## PROBLEM STATEMENT:
Keep only the lines from the start of the data through the line containing "This Thunderbird extension", and output them exactly.

## EXERCISE MATERIAL:
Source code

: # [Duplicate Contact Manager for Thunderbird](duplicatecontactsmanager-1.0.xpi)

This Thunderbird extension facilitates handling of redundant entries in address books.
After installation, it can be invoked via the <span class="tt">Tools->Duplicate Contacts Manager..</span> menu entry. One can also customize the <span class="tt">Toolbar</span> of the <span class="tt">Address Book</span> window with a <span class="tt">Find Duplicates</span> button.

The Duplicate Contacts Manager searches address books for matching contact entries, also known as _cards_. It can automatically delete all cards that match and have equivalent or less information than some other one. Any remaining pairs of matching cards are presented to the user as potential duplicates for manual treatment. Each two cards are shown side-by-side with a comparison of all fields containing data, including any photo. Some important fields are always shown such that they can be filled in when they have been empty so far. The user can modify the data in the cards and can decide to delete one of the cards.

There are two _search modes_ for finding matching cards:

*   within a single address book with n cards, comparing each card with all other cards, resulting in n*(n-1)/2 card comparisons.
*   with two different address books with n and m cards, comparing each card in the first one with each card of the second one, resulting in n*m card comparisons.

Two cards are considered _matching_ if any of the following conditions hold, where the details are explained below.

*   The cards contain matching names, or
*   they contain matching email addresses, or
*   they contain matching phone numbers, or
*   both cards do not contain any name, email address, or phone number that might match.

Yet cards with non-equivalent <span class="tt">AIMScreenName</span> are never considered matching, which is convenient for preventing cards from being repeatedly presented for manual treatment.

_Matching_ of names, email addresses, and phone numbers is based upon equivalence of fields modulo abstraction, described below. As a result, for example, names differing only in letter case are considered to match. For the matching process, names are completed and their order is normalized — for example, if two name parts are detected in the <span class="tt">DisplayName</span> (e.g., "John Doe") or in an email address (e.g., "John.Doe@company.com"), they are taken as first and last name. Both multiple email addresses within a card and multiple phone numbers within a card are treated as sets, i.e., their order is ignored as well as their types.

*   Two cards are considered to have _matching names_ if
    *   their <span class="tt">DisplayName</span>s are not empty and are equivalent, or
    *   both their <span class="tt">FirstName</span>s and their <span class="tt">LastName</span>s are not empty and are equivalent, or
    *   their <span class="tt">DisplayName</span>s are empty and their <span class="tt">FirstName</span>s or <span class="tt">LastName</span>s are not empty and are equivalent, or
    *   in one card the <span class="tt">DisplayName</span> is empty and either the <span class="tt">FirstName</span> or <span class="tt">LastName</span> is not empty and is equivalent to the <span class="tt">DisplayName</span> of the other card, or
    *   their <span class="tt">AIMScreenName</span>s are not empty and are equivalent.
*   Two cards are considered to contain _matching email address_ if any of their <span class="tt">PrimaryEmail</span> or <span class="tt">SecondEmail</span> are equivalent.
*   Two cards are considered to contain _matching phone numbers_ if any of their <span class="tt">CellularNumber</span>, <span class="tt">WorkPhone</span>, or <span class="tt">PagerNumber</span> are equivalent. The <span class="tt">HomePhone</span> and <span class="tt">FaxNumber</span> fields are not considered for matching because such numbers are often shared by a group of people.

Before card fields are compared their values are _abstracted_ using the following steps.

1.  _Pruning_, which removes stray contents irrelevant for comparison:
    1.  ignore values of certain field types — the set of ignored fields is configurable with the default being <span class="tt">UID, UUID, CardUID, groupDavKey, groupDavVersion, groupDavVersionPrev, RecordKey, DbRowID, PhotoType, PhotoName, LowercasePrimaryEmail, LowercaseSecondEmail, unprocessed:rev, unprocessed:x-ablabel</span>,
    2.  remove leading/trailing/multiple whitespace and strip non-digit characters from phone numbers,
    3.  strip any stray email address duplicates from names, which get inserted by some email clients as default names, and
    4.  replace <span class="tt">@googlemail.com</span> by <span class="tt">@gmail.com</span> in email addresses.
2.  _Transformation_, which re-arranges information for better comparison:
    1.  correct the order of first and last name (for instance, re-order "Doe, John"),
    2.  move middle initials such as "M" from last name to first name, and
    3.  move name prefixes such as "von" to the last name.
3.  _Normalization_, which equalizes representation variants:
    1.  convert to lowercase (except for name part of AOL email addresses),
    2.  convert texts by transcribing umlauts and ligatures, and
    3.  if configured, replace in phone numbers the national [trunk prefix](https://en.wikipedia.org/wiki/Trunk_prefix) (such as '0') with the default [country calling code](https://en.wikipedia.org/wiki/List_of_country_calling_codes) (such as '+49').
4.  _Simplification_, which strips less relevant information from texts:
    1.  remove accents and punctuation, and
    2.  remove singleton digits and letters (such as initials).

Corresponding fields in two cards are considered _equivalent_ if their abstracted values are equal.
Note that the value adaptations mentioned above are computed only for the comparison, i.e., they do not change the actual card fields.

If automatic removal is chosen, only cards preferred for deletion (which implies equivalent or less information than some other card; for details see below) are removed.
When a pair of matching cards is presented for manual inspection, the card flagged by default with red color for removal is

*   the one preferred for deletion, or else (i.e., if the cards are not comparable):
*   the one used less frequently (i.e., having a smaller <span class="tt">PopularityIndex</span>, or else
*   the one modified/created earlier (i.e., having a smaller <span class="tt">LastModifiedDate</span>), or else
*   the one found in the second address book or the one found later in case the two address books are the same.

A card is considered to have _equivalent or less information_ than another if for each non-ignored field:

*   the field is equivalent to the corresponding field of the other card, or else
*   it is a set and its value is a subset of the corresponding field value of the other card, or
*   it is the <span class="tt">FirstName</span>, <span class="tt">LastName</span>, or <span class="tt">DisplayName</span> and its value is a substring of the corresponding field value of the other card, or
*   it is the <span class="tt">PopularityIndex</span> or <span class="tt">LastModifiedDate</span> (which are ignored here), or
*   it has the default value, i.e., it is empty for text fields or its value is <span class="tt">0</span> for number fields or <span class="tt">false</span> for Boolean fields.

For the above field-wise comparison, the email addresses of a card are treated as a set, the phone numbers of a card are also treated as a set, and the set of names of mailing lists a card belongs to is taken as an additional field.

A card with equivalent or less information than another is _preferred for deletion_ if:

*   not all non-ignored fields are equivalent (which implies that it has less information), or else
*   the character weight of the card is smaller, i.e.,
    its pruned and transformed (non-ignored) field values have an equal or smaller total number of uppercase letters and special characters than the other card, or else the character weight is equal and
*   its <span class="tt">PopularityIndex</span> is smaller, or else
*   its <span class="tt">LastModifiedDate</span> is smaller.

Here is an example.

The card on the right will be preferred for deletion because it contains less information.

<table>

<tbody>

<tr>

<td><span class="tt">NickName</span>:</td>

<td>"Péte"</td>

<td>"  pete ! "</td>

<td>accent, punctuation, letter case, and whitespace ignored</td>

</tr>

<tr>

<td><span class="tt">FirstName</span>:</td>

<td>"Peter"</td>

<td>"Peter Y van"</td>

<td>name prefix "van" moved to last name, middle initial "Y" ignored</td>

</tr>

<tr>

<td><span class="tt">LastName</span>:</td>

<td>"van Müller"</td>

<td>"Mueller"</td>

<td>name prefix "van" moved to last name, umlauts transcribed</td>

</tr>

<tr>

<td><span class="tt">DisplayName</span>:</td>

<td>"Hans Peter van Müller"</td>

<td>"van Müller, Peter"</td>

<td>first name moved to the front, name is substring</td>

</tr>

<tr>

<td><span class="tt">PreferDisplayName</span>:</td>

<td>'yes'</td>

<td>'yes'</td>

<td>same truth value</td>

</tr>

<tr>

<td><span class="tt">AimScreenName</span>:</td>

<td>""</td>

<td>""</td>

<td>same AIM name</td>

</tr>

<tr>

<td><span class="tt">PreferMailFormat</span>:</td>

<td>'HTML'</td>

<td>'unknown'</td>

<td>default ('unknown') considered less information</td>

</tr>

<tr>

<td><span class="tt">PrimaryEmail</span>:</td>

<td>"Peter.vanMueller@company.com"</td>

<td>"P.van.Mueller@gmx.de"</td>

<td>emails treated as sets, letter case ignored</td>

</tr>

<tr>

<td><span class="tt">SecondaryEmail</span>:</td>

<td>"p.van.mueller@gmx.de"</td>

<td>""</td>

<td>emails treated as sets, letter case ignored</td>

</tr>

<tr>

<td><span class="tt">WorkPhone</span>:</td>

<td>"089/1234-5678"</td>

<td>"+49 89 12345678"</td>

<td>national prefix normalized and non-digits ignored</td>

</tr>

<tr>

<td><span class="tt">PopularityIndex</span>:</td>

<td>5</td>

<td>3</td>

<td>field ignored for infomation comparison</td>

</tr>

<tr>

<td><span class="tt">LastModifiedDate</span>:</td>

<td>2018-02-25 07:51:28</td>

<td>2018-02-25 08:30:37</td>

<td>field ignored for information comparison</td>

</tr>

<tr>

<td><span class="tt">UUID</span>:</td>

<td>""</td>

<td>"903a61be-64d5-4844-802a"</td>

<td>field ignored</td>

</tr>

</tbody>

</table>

## THE COMPLETED TASK:
Source code

: # [Duplicate Contact Manager for Thunderbird](duplicatecontactsmanager-1.0.xpi)

This Thunderbird extension facilitates handling of redundant entries in address books.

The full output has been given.